Andrew Green of the Energy Technologies Institute (ETI) explained the key role of system-wide modelling tools to help accelerate and de-risk carbon capture & storage (CCS) developments in the UK. The ETI has invested in a £3m project in which PSE and industry partners E.ON, EDF, Rolls-Royce and Petrofac are creating gCCS, a modelling environment for techno-economic decision support based on PSE´s gPROMS advanced process modelling platform.
Other presenters included Pfizer, Eli Lilly, GSK, SABIC, Sulzer Chemtech and research organisations TNO, the Rutgers University ERC-SOPS consortium and Imperial College London. Presentations described the application of model-based techniques to enhance manufacturing process design and scale-up, optimise operations, accelerate process innovation and manage new technology risk, including laboratory-to-industrial-process workflows for reducing time-to-market for new developments.

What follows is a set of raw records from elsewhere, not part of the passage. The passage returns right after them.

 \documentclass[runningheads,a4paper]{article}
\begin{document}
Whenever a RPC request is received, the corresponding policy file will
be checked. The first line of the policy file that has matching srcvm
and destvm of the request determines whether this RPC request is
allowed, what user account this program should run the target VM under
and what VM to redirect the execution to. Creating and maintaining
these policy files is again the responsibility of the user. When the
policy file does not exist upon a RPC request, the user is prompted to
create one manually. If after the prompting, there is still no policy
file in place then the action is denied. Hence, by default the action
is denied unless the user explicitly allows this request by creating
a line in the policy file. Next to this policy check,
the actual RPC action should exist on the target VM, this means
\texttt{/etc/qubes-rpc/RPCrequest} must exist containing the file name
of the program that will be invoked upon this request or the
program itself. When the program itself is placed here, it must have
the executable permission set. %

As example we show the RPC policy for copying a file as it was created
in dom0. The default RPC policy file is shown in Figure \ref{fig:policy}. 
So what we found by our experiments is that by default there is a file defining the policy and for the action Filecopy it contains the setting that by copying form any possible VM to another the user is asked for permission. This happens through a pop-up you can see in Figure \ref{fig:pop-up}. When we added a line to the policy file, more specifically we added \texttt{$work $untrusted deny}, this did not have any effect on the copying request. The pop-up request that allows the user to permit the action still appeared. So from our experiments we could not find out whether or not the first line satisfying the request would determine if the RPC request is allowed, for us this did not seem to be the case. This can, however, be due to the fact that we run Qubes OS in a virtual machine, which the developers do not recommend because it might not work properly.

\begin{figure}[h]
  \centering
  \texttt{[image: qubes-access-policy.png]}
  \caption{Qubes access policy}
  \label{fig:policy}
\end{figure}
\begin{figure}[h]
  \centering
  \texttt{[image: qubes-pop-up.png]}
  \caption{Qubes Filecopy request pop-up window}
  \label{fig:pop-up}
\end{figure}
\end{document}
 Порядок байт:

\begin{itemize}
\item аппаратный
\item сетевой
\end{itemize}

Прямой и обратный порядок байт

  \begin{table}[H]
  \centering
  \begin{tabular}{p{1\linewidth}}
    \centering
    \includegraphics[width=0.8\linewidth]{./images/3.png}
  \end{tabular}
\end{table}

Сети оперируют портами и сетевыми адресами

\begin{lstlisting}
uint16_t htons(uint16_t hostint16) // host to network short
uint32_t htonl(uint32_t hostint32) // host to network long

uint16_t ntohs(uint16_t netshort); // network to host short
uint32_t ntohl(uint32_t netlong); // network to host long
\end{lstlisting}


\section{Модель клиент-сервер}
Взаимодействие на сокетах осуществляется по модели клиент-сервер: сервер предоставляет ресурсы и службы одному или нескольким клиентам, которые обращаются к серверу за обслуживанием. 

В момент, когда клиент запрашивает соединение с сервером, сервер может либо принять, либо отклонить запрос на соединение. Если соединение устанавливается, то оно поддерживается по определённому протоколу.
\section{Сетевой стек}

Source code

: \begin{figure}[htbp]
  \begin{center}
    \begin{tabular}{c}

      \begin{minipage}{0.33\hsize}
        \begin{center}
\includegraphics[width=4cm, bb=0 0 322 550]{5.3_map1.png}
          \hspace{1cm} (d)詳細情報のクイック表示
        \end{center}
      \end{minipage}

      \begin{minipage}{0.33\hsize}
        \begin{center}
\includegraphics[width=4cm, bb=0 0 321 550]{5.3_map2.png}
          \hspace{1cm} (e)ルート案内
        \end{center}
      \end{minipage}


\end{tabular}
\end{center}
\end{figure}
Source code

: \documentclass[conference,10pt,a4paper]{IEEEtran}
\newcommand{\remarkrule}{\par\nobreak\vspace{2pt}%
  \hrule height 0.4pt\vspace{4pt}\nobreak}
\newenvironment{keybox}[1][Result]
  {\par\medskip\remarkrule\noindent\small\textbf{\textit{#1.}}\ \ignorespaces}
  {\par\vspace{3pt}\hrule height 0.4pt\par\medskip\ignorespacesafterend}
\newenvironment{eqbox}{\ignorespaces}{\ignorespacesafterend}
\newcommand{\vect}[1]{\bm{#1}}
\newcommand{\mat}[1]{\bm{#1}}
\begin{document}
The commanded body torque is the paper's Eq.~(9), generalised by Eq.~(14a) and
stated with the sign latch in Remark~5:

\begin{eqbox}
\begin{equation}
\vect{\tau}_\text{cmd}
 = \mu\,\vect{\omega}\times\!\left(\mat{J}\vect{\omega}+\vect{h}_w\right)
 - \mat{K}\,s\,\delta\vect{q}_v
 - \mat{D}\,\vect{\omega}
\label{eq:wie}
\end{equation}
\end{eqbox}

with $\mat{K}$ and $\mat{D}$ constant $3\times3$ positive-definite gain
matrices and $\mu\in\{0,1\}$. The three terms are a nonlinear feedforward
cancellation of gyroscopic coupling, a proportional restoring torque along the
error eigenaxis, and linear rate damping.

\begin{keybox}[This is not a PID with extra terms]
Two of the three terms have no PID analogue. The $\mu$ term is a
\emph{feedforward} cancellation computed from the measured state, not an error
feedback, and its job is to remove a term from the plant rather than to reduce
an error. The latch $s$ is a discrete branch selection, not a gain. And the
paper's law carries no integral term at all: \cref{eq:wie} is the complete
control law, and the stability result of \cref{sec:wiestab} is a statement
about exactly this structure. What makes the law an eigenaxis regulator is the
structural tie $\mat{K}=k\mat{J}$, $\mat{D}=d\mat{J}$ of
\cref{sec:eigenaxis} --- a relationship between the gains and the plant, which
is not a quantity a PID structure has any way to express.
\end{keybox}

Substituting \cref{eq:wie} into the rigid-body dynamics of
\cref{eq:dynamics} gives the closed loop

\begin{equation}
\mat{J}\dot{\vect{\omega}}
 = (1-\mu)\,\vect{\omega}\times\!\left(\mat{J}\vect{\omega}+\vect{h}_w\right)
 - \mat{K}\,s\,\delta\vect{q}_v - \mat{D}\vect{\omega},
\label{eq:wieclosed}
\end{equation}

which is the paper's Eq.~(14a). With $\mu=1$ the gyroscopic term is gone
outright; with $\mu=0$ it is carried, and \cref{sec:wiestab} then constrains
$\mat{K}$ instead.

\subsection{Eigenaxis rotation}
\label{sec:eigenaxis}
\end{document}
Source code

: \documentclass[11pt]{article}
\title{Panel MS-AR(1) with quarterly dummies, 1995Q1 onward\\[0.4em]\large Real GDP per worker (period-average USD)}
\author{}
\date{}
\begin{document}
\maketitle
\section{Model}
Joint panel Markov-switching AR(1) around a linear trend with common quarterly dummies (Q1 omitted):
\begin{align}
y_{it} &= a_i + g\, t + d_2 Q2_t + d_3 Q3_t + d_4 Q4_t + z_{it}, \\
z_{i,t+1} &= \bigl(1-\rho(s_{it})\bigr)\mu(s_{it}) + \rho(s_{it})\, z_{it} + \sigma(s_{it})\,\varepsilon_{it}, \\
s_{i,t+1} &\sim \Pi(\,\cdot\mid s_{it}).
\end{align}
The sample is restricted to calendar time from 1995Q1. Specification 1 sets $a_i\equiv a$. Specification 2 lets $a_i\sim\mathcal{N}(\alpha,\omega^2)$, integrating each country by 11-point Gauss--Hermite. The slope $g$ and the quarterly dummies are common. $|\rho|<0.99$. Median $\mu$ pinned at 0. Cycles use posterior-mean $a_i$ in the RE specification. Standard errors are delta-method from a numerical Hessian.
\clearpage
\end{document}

PSE announced the release of gSOLIDS 2.0, second-generation solids process modelling software, and v2.0 of its gCRYSTAL software for design, scale-up and optimisation of crystallisation processes. The company also provided a preview of v4.0 of its gPROMS advanced process modelling platform to be released later this year.
Organiser Mark Matzopoulos, PSE´s COO, says "advanced process modelling is about using predictive models to explore the design space rapidly, reduce uncertainty and make better, faster and safer decisions. The range and diversity of presentations at the forum illustrates the power of the technology to transform the way the process industries design and operate."